Democrats’ tax plan makes ‘baby steps’ toward racial wealth equity

By lifting up families at the bottom through tax credits and taxing affluent households more, Democrats can help narrow the racial wealth gap.

But their latest plan may not be ambitious enough, according to experts, after they scaled back some of President Joe Biden’s initial proposals.

“It’s baby steps,” Carl Davis, research director at the Institute on Taxation and Economic Policy, told Yahoo Money. “When you put them all together, they add up to a more meaningful package that would narrow racial wealth inequality. But the changes are more modest than they should be.”

House Democrats proposed increasing the top income tax rate and the long-term capital gains rate, among other proposals, which hit high-income households that are disproportionately white.

The expansion of the Child Tax Credit (CTC) and the Earned Income Tax Credit (EITC), among other credits, would reach a larger share of the Hispanic and Black population, helping to narrow the wealth gap between those two groups and white Americans, according to Davis.

“Broadly, the approach is right,” Davis said. “Biden's plan is unquestionably more ambitious and it would be more powerful.”

UNITED STATES - OCTOBER 1: President Joe Biden and  Speaker of the House Nancy Pelosi, D-Calif., leave a meeting of the House Democratic Caucus on the infrastructure bill in the U.S. Capitol on Friday, October 1, 2021. (Photo By Tom Williams/CQ-Roll Call, Inc via Getty Images)
President Joe Biden and Speaker of the House Nancy Pelosi, D-Calif., leave a meeting of the House Democratic Caucus on the infrastructure bill in the U.S. Capitol on Friday, October 1, 2021. (Photo By Tom Williams/CQ-Roll Call, Inc via Getty Images) · Tom Williams via Getty Images

Expanding the child tax credit ‘would be a transformational change’

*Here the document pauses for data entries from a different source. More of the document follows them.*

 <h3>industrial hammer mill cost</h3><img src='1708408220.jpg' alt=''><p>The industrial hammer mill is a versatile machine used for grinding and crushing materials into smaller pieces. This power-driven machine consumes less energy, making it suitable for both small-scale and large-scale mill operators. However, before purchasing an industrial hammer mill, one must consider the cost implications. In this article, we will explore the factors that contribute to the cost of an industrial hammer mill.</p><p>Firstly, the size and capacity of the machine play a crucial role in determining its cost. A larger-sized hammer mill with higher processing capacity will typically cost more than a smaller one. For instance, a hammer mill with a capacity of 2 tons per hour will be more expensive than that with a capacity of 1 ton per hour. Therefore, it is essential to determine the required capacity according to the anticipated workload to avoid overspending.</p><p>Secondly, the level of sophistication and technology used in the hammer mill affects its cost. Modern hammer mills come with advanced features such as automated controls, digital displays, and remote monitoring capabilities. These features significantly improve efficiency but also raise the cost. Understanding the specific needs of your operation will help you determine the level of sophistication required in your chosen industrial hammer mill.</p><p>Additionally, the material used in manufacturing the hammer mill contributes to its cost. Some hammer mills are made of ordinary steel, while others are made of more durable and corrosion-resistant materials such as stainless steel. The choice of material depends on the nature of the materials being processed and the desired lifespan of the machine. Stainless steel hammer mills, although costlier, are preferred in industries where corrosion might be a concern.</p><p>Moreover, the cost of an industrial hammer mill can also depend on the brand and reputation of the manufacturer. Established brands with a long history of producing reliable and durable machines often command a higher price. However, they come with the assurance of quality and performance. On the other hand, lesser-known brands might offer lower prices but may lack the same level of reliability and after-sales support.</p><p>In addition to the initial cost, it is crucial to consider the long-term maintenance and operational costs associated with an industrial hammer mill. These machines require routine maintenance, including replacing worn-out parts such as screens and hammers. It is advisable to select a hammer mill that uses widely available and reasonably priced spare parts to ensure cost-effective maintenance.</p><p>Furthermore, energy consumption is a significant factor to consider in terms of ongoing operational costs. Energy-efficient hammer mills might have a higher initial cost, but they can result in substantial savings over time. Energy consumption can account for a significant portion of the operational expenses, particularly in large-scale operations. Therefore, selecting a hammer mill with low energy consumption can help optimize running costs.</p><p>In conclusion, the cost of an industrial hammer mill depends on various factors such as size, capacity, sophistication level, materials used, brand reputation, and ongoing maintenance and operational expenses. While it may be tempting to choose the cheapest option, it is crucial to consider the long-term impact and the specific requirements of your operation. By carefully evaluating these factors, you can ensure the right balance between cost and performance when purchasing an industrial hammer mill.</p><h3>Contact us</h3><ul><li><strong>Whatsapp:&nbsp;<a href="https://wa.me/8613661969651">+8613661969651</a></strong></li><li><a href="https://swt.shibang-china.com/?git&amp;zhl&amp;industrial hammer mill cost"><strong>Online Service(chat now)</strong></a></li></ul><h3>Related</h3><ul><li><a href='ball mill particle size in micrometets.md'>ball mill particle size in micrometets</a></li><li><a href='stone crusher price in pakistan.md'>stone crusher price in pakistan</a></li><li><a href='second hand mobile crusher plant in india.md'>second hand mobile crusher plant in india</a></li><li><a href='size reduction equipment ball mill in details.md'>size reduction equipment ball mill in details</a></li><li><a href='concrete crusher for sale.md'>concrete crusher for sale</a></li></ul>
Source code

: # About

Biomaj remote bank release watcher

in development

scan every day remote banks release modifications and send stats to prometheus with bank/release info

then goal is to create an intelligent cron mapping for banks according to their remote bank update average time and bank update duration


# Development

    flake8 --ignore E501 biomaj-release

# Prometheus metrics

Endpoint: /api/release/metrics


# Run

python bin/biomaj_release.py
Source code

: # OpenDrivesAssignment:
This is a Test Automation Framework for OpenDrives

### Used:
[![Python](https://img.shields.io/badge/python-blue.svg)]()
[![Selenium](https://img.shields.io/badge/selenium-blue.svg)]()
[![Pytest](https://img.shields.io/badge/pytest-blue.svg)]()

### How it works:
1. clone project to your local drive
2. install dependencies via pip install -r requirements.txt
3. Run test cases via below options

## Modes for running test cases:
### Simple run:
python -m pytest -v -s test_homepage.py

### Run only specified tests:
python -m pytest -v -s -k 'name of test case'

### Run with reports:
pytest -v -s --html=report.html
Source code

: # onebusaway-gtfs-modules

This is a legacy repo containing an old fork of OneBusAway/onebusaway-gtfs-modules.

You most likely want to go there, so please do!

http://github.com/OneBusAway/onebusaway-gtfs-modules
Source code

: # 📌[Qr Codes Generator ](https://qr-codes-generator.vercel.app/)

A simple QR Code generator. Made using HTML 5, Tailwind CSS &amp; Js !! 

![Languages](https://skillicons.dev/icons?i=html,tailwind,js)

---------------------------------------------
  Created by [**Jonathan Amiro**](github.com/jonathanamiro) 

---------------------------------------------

The proposal that would have the biggest impact on narrowing the racial wealth gap would be the extension of the expanded CTC through 2025, which is part of the House Ways and Means Committee plan. Right now, the expansion is scheduled to expire after this tax year.

“There's no doubt that that would be a transformational change for a lot of families,” Davis said. “The amount of income support that would be provided through that is just much larger than what's being considered for the other credits.”

Nearly half of Black children (48%) and almost half of Hispanic children (46%) live in families that were previously considered by federal tax law to be too poor to qualify for the full credit, according to estimates by ITEP. Under the Democrats’ proposal, the full credit would be extended to allow those families to continue getting the credit. Additionally, the larger credit amount would continue.

Additionally, The American Rescue Plan made the EITC fully refundable — in turn reaching more Black and Hispanic families — and extended the credit to workers without children at home.

“That's a benefit geared toward low-wage workers, [and] unfortunately, with the racial disparities in this country, people of color are more likely to be low-wage workers,” Davis said. “As long as that disparity continues, the EITC will be helpful in boosting the financial security of people of color.”